[Material supplied — start]

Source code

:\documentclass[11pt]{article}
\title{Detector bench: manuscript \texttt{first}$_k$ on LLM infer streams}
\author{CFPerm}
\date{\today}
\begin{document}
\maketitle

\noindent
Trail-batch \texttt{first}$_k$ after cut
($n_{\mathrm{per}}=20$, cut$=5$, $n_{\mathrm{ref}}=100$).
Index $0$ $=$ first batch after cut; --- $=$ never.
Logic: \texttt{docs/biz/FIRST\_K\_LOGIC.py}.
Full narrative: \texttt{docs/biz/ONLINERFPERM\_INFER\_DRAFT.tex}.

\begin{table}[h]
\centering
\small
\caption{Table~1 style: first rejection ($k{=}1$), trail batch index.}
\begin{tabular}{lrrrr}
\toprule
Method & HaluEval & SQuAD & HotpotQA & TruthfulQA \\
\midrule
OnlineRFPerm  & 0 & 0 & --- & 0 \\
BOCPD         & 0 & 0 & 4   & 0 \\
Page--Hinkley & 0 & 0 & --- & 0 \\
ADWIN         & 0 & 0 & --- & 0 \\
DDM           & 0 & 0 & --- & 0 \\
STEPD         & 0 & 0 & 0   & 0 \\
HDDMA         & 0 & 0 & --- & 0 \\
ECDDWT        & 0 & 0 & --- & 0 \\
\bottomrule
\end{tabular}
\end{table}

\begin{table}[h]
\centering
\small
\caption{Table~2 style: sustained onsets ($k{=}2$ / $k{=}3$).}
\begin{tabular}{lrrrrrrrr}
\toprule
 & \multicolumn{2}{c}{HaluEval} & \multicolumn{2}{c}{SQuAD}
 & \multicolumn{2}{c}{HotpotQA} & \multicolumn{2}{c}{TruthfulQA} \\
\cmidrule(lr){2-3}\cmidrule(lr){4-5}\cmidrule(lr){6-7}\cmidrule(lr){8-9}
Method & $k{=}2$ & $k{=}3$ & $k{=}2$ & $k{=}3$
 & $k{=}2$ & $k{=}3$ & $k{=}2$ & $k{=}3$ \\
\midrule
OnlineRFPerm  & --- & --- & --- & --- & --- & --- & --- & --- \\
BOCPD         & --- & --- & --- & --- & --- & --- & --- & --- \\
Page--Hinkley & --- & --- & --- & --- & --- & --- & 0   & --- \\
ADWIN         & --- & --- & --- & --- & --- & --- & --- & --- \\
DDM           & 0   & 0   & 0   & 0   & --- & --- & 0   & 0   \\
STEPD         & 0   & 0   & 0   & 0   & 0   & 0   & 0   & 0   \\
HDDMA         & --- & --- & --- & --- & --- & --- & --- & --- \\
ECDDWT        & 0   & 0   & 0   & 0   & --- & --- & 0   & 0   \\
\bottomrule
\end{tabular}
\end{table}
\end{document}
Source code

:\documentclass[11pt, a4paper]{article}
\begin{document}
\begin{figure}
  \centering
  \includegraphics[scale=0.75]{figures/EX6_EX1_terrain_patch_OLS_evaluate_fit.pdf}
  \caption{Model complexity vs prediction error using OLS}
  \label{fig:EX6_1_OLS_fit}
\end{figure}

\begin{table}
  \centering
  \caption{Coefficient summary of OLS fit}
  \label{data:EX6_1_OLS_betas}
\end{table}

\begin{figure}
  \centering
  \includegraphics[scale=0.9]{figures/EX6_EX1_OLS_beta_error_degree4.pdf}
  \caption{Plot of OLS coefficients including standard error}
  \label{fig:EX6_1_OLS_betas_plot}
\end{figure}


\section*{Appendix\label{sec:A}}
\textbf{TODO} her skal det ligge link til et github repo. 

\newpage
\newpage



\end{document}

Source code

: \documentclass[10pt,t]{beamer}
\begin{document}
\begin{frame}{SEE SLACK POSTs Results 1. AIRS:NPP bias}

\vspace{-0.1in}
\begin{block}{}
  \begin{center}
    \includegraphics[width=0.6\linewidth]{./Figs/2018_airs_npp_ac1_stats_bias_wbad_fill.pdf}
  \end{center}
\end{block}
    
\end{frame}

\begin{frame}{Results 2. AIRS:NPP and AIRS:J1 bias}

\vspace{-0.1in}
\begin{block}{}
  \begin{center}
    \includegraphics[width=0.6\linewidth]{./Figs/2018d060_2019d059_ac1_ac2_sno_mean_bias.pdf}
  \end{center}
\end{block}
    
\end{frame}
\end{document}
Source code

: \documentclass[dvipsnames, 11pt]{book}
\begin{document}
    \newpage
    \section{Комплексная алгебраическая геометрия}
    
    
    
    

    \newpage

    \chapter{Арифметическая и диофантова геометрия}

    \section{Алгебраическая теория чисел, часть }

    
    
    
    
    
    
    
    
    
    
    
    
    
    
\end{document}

[Material supplied — finish]

> [Task goal]:
Could you say how many lines in the listing contain the string "texttt"? Only the number, please.

> [Response box]:
4